Maoz must have succeeded in his task because reactions to the film have been superlative. Variety described Lebanon as the boldest and best of the recent mini-wave of Israeli movies; The New York Times called it “an astonishing piece of cinema.”

Born in Tel Aviv in 1962, Maoz began making short films after receiving an eight millimeter camera as a bar mitzva present. Following his army service and his graduation from film school in 1987, Maoz has been an active figure in the Israeli cinema world, primarily working as an art director and a director of commercials.

But despite his thriving career, Maoz’s thoughts kept coming back to the war in Lebanon. He attempted to write a script about his experiences in the six years following the war, but the events were still too fresh in his memory, he told the Financial Times, so he shelved the project.

“Then in 2006 I was watching news of the second Lebanon war and I thought, ‘In 25 years nothing has changed.’ I was very depressed, also, because I was 45 and thought I must do something with my life. I started writing again and suddenly I couldn’t stop. I felt like a rocket trembling before take-off. I wrote the script in four weeks,” he said.

According to Maoz, the process of making the film was deeply cathartic, and he hopes it will help other veterans who have remained traumatized by the war.

A memory that is stabbed on the soul

“Making this film has got me my life back and that is more precious than any award. Without fully knowing it, I have been deeply traumatized since 1982, as has a whole generation of Israelis, people who are now running the country. Making Lebanon and finally confronting what happened in that war has given me my true feelings back and I can cry real tears once more,” he told reporters after winning the award in Venice.
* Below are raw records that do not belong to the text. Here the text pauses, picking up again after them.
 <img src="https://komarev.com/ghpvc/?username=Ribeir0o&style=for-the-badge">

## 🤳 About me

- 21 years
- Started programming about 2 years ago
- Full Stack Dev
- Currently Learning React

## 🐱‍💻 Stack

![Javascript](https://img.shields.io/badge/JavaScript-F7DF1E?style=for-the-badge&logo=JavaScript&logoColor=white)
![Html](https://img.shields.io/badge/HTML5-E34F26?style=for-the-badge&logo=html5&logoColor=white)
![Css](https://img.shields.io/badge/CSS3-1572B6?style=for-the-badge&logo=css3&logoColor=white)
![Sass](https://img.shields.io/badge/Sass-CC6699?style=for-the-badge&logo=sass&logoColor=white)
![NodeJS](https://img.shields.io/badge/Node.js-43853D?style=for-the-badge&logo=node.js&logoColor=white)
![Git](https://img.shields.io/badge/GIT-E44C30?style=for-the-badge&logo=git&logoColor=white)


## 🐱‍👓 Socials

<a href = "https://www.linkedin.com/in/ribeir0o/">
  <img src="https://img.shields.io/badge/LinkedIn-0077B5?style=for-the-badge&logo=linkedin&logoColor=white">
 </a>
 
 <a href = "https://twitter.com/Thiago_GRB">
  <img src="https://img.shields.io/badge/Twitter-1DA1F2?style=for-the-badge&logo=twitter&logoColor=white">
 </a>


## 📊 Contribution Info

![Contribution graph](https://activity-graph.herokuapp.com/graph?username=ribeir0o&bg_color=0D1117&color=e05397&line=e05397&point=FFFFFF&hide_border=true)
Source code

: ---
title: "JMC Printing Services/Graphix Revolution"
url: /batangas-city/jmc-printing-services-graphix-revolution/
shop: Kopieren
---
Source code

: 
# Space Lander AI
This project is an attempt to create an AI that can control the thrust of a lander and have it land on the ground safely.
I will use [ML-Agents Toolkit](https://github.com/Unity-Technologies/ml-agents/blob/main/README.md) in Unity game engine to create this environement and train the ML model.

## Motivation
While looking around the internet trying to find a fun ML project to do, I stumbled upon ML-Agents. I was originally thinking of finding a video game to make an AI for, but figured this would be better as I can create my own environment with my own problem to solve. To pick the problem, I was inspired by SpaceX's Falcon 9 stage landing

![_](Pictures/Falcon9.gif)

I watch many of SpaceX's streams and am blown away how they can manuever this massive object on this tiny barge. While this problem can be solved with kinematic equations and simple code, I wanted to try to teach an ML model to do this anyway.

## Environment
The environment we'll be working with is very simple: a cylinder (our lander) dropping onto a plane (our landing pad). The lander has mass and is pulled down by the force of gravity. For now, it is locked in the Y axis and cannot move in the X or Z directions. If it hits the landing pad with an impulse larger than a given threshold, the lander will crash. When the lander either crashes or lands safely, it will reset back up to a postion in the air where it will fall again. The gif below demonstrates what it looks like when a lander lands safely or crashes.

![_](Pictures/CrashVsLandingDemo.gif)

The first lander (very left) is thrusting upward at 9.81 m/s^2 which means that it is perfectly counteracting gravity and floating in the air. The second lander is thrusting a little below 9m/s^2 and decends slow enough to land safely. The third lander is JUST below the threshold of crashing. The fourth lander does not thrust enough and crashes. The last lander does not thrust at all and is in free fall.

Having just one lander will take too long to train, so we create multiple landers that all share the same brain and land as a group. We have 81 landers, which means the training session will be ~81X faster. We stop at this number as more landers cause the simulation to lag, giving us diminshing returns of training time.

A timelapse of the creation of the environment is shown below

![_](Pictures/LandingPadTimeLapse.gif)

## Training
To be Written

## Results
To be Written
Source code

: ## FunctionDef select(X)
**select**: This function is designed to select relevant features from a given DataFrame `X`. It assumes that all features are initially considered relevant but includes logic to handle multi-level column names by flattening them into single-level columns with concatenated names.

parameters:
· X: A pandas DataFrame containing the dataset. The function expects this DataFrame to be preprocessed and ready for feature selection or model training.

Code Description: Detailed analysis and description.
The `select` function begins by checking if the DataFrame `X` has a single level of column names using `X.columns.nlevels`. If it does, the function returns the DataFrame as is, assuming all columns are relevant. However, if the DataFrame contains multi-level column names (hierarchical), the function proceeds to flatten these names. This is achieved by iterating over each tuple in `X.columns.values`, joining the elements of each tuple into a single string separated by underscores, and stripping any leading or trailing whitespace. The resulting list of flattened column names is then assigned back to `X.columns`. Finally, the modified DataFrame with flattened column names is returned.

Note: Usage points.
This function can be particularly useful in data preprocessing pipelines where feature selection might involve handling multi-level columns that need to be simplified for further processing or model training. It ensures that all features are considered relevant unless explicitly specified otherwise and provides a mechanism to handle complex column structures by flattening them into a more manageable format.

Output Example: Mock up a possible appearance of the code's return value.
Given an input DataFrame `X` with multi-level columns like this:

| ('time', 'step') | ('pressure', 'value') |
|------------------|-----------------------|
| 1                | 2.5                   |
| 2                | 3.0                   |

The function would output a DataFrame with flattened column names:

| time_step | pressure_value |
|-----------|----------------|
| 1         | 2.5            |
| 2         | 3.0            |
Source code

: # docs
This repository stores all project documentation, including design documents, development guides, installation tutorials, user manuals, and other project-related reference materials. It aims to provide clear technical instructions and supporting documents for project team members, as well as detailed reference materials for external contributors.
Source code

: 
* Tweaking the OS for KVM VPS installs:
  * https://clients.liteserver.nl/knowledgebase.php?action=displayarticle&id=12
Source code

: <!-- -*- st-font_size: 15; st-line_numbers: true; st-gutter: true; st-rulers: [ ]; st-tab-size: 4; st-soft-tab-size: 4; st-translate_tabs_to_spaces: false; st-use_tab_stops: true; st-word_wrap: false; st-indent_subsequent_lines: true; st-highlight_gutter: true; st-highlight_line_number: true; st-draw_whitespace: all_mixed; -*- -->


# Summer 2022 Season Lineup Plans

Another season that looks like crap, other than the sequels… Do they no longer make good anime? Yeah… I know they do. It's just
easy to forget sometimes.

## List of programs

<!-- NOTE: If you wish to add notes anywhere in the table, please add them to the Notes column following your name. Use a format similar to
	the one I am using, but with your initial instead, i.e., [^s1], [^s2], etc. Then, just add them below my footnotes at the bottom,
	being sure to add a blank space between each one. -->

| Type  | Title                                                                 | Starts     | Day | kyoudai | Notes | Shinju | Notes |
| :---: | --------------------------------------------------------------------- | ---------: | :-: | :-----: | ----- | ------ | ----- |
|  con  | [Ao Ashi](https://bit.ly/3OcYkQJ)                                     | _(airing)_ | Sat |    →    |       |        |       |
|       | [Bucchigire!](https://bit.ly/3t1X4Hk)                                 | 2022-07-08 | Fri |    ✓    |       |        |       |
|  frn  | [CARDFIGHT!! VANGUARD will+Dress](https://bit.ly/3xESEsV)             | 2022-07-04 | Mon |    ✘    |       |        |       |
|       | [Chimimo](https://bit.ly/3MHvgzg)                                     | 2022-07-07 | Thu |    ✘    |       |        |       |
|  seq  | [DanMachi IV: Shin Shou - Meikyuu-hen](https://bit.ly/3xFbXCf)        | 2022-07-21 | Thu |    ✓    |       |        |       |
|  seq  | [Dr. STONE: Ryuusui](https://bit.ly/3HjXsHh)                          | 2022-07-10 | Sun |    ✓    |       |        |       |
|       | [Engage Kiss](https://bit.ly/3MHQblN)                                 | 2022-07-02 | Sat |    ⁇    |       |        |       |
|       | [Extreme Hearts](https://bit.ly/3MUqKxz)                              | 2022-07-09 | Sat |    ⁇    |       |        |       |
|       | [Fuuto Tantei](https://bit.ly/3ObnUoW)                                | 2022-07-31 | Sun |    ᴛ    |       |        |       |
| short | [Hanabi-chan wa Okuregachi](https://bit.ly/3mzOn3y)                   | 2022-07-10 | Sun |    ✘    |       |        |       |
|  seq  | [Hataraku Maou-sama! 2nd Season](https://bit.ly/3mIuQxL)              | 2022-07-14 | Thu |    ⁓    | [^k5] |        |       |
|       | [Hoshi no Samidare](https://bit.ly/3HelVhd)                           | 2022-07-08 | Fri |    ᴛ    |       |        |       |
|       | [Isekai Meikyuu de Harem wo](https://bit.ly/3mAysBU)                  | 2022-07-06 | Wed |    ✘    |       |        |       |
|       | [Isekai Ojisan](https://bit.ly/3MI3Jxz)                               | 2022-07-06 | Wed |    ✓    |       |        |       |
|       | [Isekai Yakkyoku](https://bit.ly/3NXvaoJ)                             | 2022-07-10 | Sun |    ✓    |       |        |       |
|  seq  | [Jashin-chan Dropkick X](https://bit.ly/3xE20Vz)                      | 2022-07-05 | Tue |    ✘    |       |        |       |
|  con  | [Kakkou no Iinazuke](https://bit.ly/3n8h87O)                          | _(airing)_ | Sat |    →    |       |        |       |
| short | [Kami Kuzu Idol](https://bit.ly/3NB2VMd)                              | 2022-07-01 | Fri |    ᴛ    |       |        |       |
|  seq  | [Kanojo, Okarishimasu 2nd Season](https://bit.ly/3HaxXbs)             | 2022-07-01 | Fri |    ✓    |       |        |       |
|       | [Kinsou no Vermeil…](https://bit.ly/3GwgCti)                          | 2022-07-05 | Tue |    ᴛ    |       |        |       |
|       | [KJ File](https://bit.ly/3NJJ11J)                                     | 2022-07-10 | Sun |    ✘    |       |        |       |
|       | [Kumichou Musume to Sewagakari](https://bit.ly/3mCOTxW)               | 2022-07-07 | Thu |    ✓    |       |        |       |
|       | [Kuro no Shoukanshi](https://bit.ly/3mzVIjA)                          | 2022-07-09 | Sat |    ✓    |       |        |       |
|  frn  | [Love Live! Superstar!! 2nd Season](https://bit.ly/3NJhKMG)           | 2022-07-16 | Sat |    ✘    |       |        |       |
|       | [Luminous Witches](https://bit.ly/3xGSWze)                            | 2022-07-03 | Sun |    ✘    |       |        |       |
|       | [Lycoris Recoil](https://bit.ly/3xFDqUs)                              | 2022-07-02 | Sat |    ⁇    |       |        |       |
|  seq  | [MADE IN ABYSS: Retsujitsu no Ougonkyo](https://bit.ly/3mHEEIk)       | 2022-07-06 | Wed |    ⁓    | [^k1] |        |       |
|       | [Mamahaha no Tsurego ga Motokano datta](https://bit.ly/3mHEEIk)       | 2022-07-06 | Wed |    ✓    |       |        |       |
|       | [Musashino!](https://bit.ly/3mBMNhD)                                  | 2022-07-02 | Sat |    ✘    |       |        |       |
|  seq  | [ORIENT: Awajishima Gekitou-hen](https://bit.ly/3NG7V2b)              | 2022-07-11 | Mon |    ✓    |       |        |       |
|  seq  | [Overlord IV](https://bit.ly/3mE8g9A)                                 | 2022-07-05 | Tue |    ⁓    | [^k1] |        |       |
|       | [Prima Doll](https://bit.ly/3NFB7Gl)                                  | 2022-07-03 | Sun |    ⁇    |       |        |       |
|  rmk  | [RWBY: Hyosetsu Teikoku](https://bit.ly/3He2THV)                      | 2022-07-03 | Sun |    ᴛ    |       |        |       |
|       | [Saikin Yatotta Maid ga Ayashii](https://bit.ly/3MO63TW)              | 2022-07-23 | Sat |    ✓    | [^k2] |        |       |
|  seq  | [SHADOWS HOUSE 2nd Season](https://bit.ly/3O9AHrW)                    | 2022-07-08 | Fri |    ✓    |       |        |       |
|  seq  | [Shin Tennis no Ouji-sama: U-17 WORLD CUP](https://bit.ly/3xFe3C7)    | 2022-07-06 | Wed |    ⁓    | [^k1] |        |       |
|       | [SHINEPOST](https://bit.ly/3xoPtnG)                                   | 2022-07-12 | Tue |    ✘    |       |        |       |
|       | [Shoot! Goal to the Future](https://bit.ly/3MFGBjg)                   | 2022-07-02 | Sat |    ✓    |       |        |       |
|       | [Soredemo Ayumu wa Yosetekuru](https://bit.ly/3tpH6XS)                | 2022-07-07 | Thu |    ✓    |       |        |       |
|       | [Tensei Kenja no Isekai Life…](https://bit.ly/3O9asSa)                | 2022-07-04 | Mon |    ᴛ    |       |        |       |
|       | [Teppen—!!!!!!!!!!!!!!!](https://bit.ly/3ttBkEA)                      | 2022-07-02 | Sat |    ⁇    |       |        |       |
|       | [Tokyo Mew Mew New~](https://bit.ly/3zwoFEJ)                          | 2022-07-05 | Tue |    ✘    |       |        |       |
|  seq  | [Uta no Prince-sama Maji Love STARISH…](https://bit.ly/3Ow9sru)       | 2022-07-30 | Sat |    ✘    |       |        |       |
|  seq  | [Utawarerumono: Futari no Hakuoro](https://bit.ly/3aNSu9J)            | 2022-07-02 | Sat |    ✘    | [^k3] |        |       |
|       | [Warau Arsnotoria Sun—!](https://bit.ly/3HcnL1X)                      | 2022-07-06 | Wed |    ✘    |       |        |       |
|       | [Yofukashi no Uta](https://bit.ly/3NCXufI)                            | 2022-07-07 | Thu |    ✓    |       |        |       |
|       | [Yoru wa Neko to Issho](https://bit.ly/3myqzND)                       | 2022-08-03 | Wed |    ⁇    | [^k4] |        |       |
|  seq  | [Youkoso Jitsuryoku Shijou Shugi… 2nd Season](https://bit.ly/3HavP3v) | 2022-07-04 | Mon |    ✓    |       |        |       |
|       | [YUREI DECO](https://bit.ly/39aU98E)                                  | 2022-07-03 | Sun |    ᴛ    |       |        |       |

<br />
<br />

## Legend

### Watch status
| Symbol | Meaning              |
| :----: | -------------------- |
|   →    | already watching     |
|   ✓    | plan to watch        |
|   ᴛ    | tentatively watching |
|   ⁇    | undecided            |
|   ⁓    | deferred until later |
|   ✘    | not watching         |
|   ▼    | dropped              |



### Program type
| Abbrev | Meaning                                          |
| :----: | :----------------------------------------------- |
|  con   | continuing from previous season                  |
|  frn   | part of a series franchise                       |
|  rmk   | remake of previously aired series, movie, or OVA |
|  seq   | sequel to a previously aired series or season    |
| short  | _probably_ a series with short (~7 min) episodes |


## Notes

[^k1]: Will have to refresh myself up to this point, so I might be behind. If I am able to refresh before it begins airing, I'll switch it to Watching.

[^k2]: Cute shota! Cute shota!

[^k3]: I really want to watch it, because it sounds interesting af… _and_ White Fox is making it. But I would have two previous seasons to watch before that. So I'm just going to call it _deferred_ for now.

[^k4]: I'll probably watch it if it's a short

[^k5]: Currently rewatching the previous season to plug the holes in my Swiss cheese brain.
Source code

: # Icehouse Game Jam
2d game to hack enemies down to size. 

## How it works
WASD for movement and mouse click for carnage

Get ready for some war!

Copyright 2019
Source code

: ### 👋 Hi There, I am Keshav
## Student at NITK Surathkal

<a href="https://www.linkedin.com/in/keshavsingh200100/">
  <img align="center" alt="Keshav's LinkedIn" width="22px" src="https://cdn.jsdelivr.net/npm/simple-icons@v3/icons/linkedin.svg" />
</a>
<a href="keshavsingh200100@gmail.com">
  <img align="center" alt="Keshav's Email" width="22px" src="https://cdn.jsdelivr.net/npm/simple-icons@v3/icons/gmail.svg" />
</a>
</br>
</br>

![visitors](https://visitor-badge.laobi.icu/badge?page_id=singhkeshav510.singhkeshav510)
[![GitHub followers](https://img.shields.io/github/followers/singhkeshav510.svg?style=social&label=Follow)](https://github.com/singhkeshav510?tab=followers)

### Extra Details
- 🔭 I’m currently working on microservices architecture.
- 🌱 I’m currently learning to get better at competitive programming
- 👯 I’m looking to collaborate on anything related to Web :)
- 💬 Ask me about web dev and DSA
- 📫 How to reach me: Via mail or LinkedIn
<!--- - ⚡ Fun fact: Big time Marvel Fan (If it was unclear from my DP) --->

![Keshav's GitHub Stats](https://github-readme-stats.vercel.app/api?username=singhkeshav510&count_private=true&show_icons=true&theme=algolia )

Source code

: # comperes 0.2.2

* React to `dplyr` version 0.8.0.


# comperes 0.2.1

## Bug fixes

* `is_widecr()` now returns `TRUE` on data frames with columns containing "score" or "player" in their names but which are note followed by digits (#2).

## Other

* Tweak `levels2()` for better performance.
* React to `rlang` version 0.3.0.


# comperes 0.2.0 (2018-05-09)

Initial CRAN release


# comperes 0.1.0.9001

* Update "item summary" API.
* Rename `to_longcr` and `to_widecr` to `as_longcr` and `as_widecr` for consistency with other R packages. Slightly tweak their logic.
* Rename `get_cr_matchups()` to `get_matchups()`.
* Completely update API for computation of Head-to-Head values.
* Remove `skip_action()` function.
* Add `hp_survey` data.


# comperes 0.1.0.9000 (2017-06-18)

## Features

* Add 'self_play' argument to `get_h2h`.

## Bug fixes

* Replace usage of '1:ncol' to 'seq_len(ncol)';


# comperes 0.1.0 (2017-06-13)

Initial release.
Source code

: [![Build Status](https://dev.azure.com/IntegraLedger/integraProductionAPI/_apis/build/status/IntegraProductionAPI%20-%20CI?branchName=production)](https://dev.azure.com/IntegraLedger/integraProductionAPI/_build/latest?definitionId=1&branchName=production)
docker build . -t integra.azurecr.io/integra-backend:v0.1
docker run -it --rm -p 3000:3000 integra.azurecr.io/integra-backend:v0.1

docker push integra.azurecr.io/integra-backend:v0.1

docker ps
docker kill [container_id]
Along with Waltz With Bashir and Beaufort, two other Israeli films about the Lebanon War, both of which were nominated for Academy Awards, Lebanon is a bold attempt to dredge up a troubled part of Israel’s history to enable those involved to shed some of the shadows they’ve been carrying around for 17 years.

“I dedicate this work to the thousands of people all over the world who, like me, come back from war safe and sound,” said Maoz at the closing ceremony of the Venice festival. “Apparently they are fine, they work, get married, have children. But inside, the memory will remain stabbed in their soul.”

Immediately after winning the top prize, Maoz told Israel TV in a phone interview that he hopes the movie “helps people understand our country better, understand our society better, and the complexity of our society better.”